The Big Three shot themsleves in the foot in a myriad ways. IMO between planned obsolescence taking hold in the 1960's meaning you didn't build cars to last when you planned for folks to be buying new every 3-5 years and
not having much of a coordinated reponse to the oil shocks of the 1970's,
it gave the Japanese and Europeans plenty of opportunities to penetrate the market with cheaper and arguably better cars.
GM became an object case in top-heavy management which meant ideas had a lot of stops before they reached the executive suite. The SATURN experiment was a demo of GM-doing-better that should have been company-wide but wound up being perceived by management, dealer network, and customer base as a toy train instead of the wave of the future.
So, what to do?
Deming's ideas of statistical analysis led to kaizen in Japan, continuously analyzing reject rates and getting management and labor working together to improve results.
That happened here twenty years late and really didn't shake up the industry enough IMO to quit building comfy, semi-luxe tanks for near-retirees, sports cars and SUVs.
As mentioned before, they were totally tone-deaf to dealer preferences as to what sold and what didn't.

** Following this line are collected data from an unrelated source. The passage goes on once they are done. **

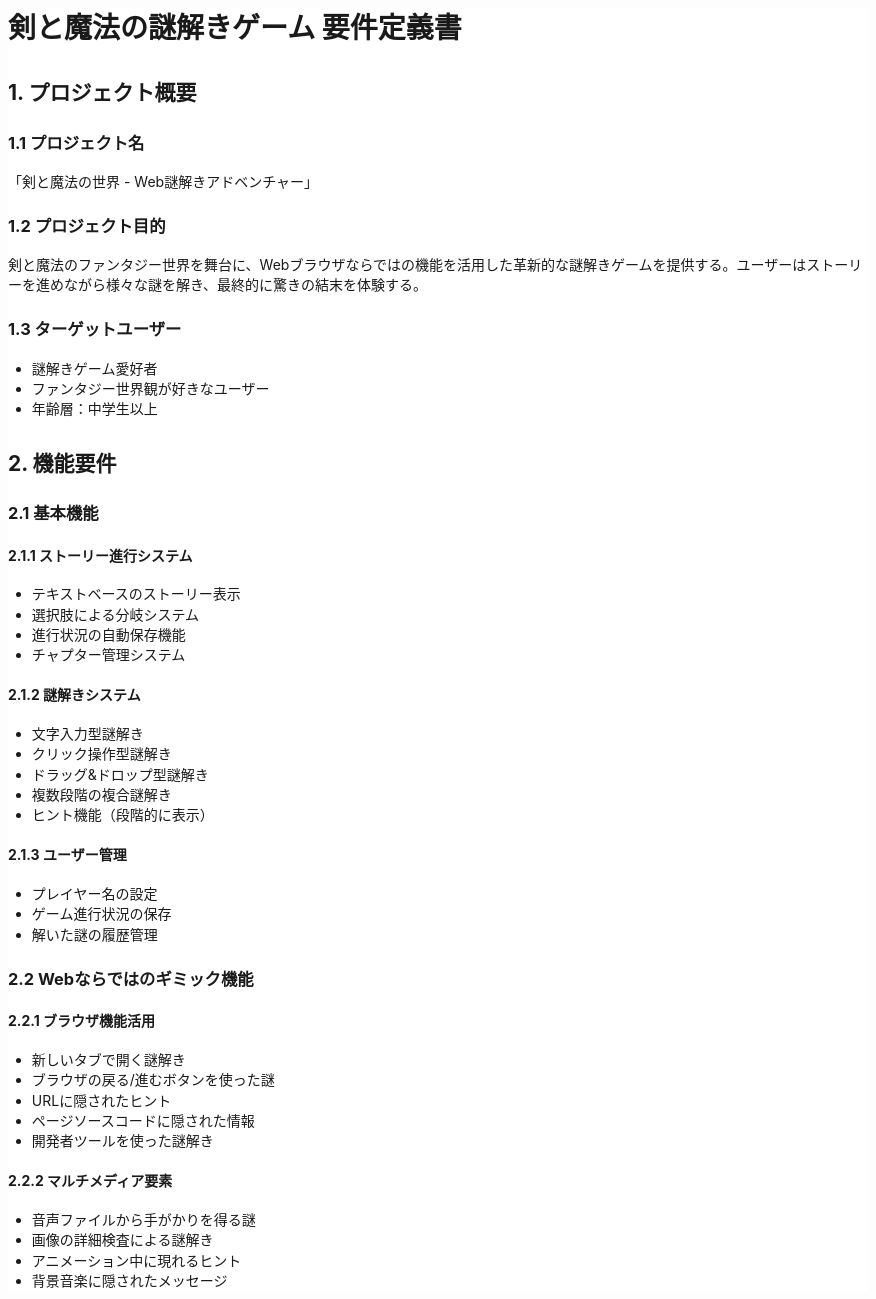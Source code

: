 # 剣と魔法の謎解きゲーム 要件定義書

## 1. プロジェクト概要

### 1.1 プロジェクト名
「剣と魔法の世界 - Web謎解きアドベンチャー」

### 1.2 プロジェクト目的
剣と魔法のファンタジー世界を舞台に、Webブラウザならではの機能を活用した革新的な謎解きゲームを提供する。ユーザーはストーリーを進めながら様々な謎を解き、最終的に驚きの結末を体験する。

### 1.3 ターゲットユーザー
- 謎解きゲーム愛好者
- ファンタジー世界観が好きなユーザー
- 年齢層：中学生以上

## 2. 機能要件

### 2.1 基本機能

#### 2.1.1 ストーリー進行システム
- テキストベースのストーリー表示
- 選択肢による分岐システム
- 進行状況の自動保存機能
- チャプター管理システム

#### 2.1.2 謎解きシステム
- 文字入力型謎解き
- クリック操作型謎解き
- ドラッグ&ドロップ型謎解き
- 複数段階の複合謎解き
- ヒント機能（段階的に表示）

#### 2.1.3 ユーザー管理
- プレイヤー名の設定
- ゲーム進行状況の保存
- 解いた謎の履歴管理

### 2.2 Webならではのギミック機能

#### 2.2.1 ブラウザ機能活用
- 新しいタブで開く謎解き
- ブラウザの戻る/進むボタンを使った謎
- URLに隠されたヒント
- ページソースコードに隠された情報
- 開発者ツールを使った謎解き

#### 2.2.2 マルチメディア要素
- 音声ファイルから手がかりを得る謎
- 画像の詳細検査による謎解き
- アニメーション中に現れるヒント
- 背景音楽に隠されたメッセージ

Listening to their feedback would've helepd a lot of folks stay in business.
The Big Three getting the message in the 1970's about quality of products, adapting newly-developed and foreign concepts to the American market, and right-sizing cars to suit the new economic conditions would've been nice.
I'm also with Dathi re: diversifying and building buses, rolling stock, locomotives, etc for mass transit as well would be a great idea.
WI they also got into making components for RO/RO freighters too?
Anyhow, it just seems there were multiple opportunities to do better.
BW's idea of corporate raiders "right-sizing" the Big Three would've been an unmitigated disaster. .
You might see 1/5-1/8 of folks making parts for foreign manufacturers or just making boutique cars, but the Big three would've been butchered and left to rot.
Detroit would make the set of
Robocop look like utopia by comparison.